The purpose of our project is to investigate the implementation of food production in an urban landscape, specifically utilizing the envelope of IaaC as our site. We performed a taxonomy through contextual research on the current food system, consumption of crop output, and production of organic waste in order to consider possible interpretations of food growth and processing of organic waste that could allow us to establish a circular food system interdependent on its outputs. These outputs include the ability to reutilize organic waste in order to integrate it into a vermicomposting system, as a material source for vessel construction, and an alternate source for seeds. One of our main objectives is to not only provide an infrastructure for urban crop yield but to also construct a social infrastructure in which the awareness of food production and consumption is brought into the epicenter of physical and social space. To do so, we have been developing a program which involves several actors including the IaaC community, local participants, and to a greater extent, users who participate in the growth of food products and data on a global scale.

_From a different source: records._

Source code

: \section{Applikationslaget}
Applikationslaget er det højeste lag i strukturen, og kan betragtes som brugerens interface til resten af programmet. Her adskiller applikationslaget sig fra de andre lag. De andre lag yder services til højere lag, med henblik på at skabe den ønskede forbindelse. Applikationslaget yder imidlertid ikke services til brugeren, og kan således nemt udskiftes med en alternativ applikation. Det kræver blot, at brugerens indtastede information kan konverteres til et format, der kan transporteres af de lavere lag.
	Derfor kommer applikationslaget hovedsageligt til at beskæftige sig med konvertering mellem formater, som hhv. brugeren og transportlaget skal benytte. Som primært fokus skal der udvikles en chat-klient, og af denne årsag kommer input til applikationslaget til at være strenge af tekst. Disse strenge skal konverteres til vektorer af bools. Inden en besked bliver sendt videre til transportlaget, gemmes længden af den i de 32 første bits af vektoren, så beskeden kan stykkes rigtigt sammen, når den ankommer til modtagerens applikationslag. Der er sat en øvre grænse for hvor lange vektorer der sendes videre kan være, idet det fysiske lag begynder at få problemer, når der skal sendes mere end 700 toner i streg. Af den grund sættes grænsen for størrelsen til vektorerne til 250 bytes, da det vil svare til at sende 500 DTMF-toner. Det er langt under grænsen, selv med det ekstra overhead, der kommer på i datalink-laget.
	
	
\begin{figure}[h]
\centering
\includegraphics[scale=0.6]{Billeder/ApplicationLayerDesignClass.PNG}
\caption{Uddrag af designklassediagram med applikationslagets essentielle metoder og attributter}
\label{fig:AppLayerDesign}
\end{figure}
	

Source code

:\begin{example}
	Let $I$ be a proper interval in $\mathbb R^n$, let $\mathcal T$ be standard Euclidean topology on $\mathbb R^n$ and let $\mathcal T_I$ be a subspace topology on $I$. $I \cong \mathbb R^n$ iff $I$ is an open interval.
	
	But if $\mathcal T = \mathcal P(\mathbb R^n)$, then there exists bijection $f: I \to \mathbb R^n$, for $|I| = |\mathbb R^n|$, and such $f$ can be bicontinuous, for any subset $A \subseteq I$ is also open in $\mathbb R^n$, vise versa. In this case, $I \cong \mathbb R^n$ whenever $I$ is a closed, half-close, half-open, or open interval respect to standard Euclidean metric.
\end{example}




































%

We are designing programming into the project to emphasize the role of community. This is a major component in attempting to design a closed loop system that not only brings the processes of food close to each other but also to people. People are currently detached from the life of their food products until they pick them at a market. We want to engage people at every food process from production to distribution. Particularly in the production processes, people from the community around IaaC would be part of the plants’ lives from seedling, to nourishing it, to keeping its “space” well maintained. At the IaaC garden, people can engage with transplanting seedlings into their vessels, making sure the plants have been fed water and nutrients, cleaning any plant debris, harvesting plants, as well as other waste processes on site. Others could also partake in the growing and harvesting of food by taking vessels home or coming to the site for harvesting/market events. All people engaged in the project would have many opportunities to be with members of their community, while simultaneously being connected online.

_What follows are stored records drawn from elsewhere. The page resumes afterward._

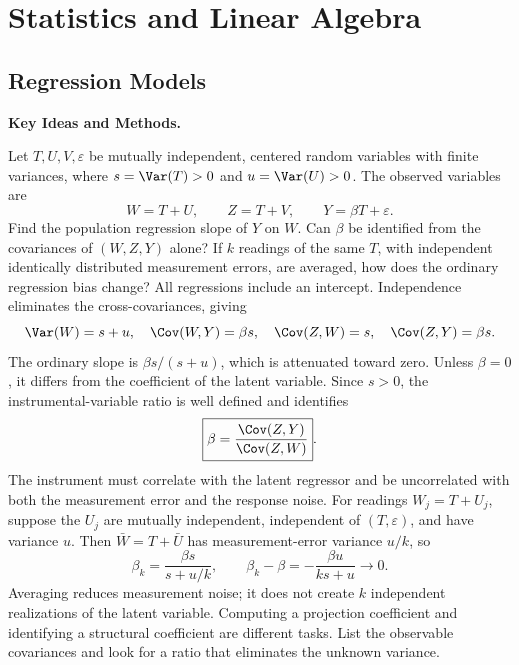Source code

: \chapter{Statistics and Linear Algebra}

\section{Regression Models}
\noindent\textbf{Key Ideas and Methods.}\enspace



Let $T,U,V,\varepsilon$ be mutually independent, centered random variables with finite variances, where $s=\Var(T)>0$ and $u=\Var(U)>0$. The observed variables are
\[
 W=T+U,\qquad Z=T+V,\qquad Y=\beta T+\varepsilon.
\]
Find the population regression slope of $Y$ on $W$. Can $\beta$ be identified from the covariances of $(W,Z,Y)$ alone? If $k$ readings of the same $T$, with independent identically distributed measurement errors, are averaged, how does the ordinary regression bias change? All regressions include an intercept.
\solution Independence eliminates the cross-covariances, giving
\[
 \Var(W)=s+u,\quad \Cov(W,Y)=\beta s,
 \quad \Cov(Z,W)=s,\quad \Cov(Z,Y)=\beta s.
\]
The ordinary slope is $\beta s/(s+u)$, which is attenuated toward zero. Unless $\beta=0$, it differs from the coefficient of the latent variable. Since $s>0$, the instrumental-variable ratio is well defined and identifies
\[
 \boxed{\beta=\frac{\Cov(Z,Y)}{\Cov(Z,W)}}.
\]
The instrument must correlate with the latent regressor and be uncorrelated with both the measurement error and the response noise.
For readings $W_j=T+U_j$, suppose the $U_j$ are mutually independent, independent of $(T,\varepsilon)$, and have variance $u$. Then $\bar W=T+\bar U$ has measurement-error variance $u/k$, so
\[
 \beta_k=\frac{\beta s}{s+u/k},\qquad
 \beta_k-\beta=-\frac{\beta u}{ks+u}\longrightarrow0.
\]
Averaging reduces measurement noise; it does not create $k$ independent realizations of the latent variable.
\insight Computing a projection coefficient and identifying a structural coefficient are different tasks. List the observable covariances and look for a ratio that eliminates the unknown variance.


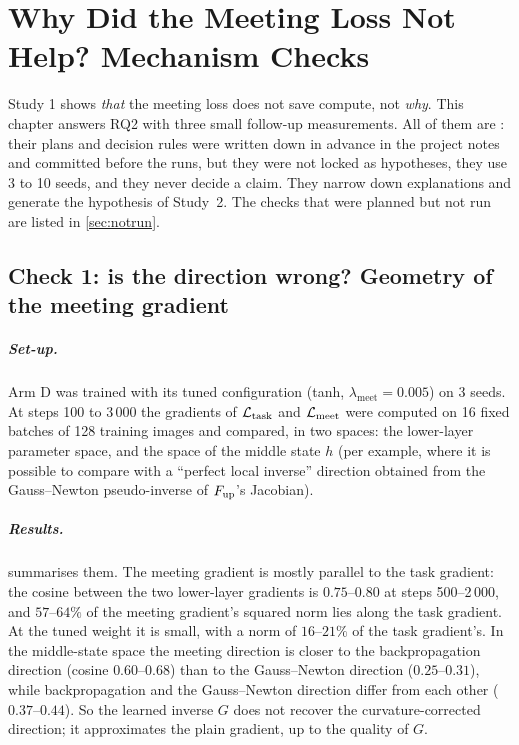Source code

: \chapter{Why Did the Meeting Loss Not Help? Mechanism Checks}\label{ch:mechanism}

Study 1 shows \emph{that} the meeting loss does not save compute, not \emph{why}. This chapter answers RQ2 with three small follow-up measurements. All of them are \tierE{}: their plans and decision rules were written down in advance in the project notes and committed before the runs, but they were not locked as hypotheses, they use 3 to 10 seeds, and they never decide a claim. They narrow down explanations and generate the hypothesis of Study~2. The checks that were planned but not run are listed in \cref{sec:notrun}.

\section{Check 1: is the direction wrong? Geometry of the meeting gradient}\label{sec:geometry}
\paragraph{Set-up.} Arm D was trained with its tuned configuration (tanh, $\lambda_{\mathrm{meet}}=0.005$) on 3 seeds. At steps 100 to 3\,000 the gradients of $\mathcal{L}_{\mathrm{task}}$ and $\mathcal{L}_{\mathrm{meet}}$ were computed on 16 fixed batches of 128 training images and compared, in two spaces: the lower-layer parameter space, and the space of the middle state $h$ (per example, where it is possible to compare with a ``perfect local inverse'' direction obtained from the Gauss--Newton pseudo-inverse of $F_{\mathrm{up}}$'s Jacobian).

\paragraph{Results.}  summarises them. The meeting gradient is mostly parallel to the task gradient: the cosine between the two lower-layer gradients is $0.75$--$0.80$ at steps 500--2\,000, and $57$--$64\%$ of the meeting gradient's squared norm lies along the task gradient. At the tuned weight it is small, with a norm of $16$--$21\%$ of the task gradient's. In the middle-state space the meeting direction is closer to the backpropagation direction (cosine $0.60$--$0.68$) than to the Gauss--Newton direction ($0.25$--$0.31$), while backpropagation and the Gauss--Newton direction differ from each other ($0.37$--$0.44$). So the learned inverse $G$ does not recover the curvature-corrected direction; it approximates the plain gradient, up to the quality of $G$.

The digital data component is essential to connecting each individual to the specific needs and holistic health of their plant. The Smart Citizen kit and other accessory sensors will quantify and collect relevant data. In understanding watering habits, nutrient needs, sunlight conditions, and other facets of plant (life), the individual may also glean a more robust understanding of agriculture and its relation to daily and annual consumption. (Caring for one’s own plant is drastically different from the current food system of overproduction…..explain more?)

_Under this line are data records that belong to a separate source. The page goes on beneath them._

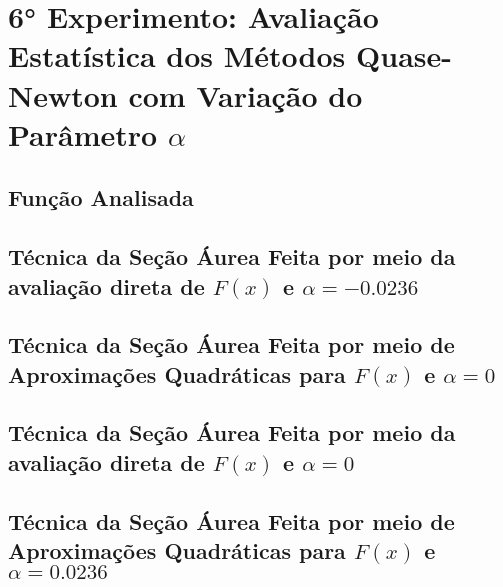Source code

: \section{6° Experimento: Avaliação Estatística dos Métodos Quase-Newton com Variação do Parâmetro $\alpha$}
    \subsection{Função Analisada}

    \subsection{Técnica da Seção Áurea Feita por meio da avaliação direta de $F(x)$ e $\alpha=-0.0236$}
        
    \subsection{Técnica da Seção Áurea Feita por meio de Aproximações Quadráticas para $F(x)$ e $\alpha=0$}   
        
    \subsection{Técnica da Seção Áurea Feita por meio da avaliação direta de $F(x)$ e $\alpha=0$}
        
    \subsection{Técnica da Seção Áurea Feita por meio de Aproximações Quadráticas para $F(x)$ e $\alpha=0.0236$}
        
\newpage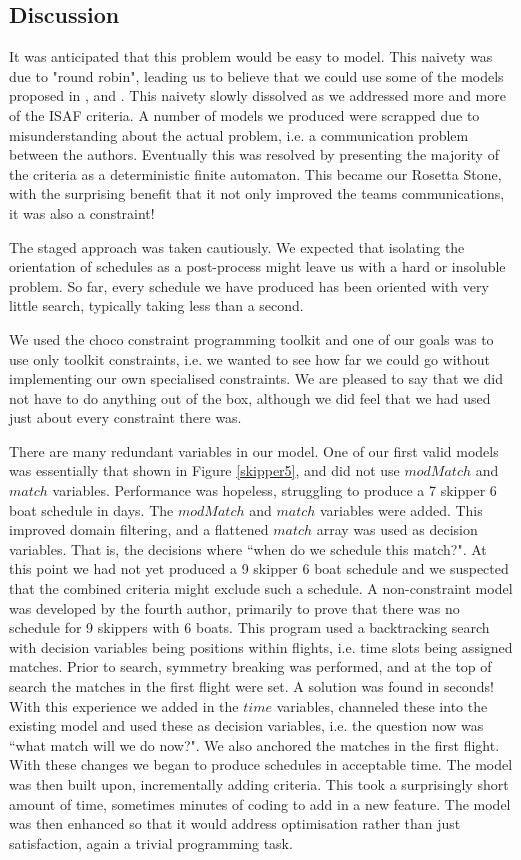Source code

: \documentclass{llncs}
\begin{document}
\subsection{Discussion}
It was anticipated that this problem would be easy to model. This naivety was due to "round robin", leading us to believe that we could use some of the models proposed in \cite{trick2002}, \cite{trick2008} and \cite{henz2004}. This naivety slowly dissolved as we addressed more and more of the ISAF criteria. A number of models we produced were scrapped due to misunderstanding about the actual problem, i.e. a communication problem between the authors. Eventually this was resolved by presenting the majority of the criteria as a deterministic finite automaton. This became our Rosetta Stone, with the surprising benefit that it not only improved the teams communications, it was also a constraint!

The staged approach was taken cautiously. We expected that isolating the orientation of schedules as a post-process might leave us with a hard or insoluble problem. So far, every schedule we have produced has been oriented with very little search, typically taking less than a second.

We used the choco constraint programming toolkit and one of our goals was to use only toolkit constraints, i.e. we wanted to see how far we could go without implementing our own specialised constraints. We are pleased to say that we did not have to do anything out of the box, although we did feel that we had used just about every constraint there was.

There are many redundant variables in our model. One of our first valid models was essentially that shown in Figure \ref{skipper5}, and did not use $modMatch$ and $match$ variables. Performance was hopeless, struggling to produce a 7 skipper 6 boat schedule in days. The $modMatch$ and $match$ variables were added. This improved domain filtering, and a flattened $match$ array was used as decision variables. That is, the decisions where ``when do we schedule this match?".  At this point we had not yet produced a 9 skipper 6 boat schedule and we suspected that the combined criteria might exclude such a schedule. A non-constraint model was developed by the fourth author, primarily to prove that there was no schedule for 9 skippers with 6 boats. This program used a backtracking search with decision variables being positions within flights, i.e. time slots being assigned matches. Prior to search, symmetry breaking was performed, and at the top of search the matches in the first flight were set. A solution was found in seconds! With this experience we added in the $time$ variables, channeled these into the existing model and used these as decision variables, i.e. the question now was ``what match will we do now?". We also anchored the matches in the first flight. With these changes we began to produce schedules in acceptable time. The model was then built upon, incrementally adding criteria. This took a surprisingly short amount of time, sometimes minutes of coding to add in a new feature. The model was then enhanced so that it would address optimisation rather than just satisfaction, again a trivial programming task.
\end{document}
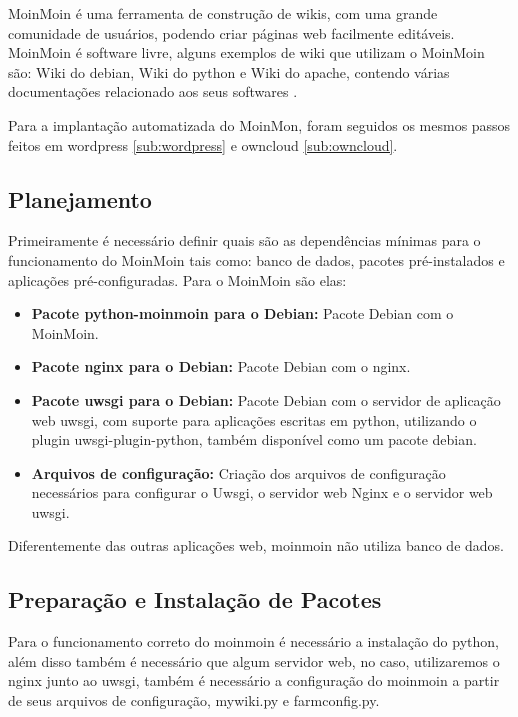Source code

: MoinMoin é uma ferramenta de construção
de wikis, com uma grande comunidade de usuários, podendo criar páginas web
facilmente editáveis. MoinMoin é software livre, alguns exemplos
de wiki que utilizam o MoinMoin são: Wiki do debian, Wiki do python e Wiki do apache,
contendo várias documentações relacionado aos seus softwares \cite{moin}. 

Para a implantação automatizada do MoinMon, foram seguidos os mesmos passos
feitos em wordpress \ref{sub:wordpress} e owncloud \ref{sub:owncloud}.

\subsection{Planejamento}

Primeiramente é necessário definir quais são as dependências
mínimas para o funcionamento do MoinMoin tais como: banco de dados, pacotes
pré-instalados e aplicações pré-configuradas. Para o MoinMoin são elas:

\begin{itemize}
   \item \textbf{Pacote python-moinmoin para o Debian:} Pacote Debian com o MoinMoin.
   \item \textbf{Pacote nginx para o Debian:} Pacote Debian com o nginx.
   \item \textbf{Pacote uwsgi para o Debian:} Pacote Debian com o servidor de aplicação web
uwsgi, com suporte para aplicações escritas em python, utilizando o plugin uwsgi-plugin-python,
também disponível como um pacote debian.
   \item \textbf{Arquivos de configuração:} Criação dos arquivos de configuração
   necessários para configurar o Uwsgi, o servidor web Nginx e o servidor web
uwsgi.
\end{itemize}

Diferentemente das outras aplicações web, moinmoin não utiliza banco de dados.

\subsection{Preparação e Instalação de Pacotes}

Para o funcionamento correto do moinmoin é necessário a instalação do python, além
disso também é necessário que algum servidor web, no caso, utilizaremos o nginx
junto ao uwsgi, também é necessário a configuração do moinmoin a partir de seus
arquivos de configuração, mywiki.py e farmconfig.py.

Technology will also connect local growers to other individuals; the local plant-growing community as a whole; Iaac and the global FabLab community; the local community, inclusive of people without vessels, (in IaaC’s case, Poblenou). An app for a smartphone will act as the primary technological interface. These social entities may use the app to (digitally or face-to-face, e.g. an event in the community garden)  share advice, source physical labor, and provide encouragement and accountability.

Such functions are essential to each individual’s understanding of the marriage between nutritional, sustainable food production and the prosperity of the (global) community.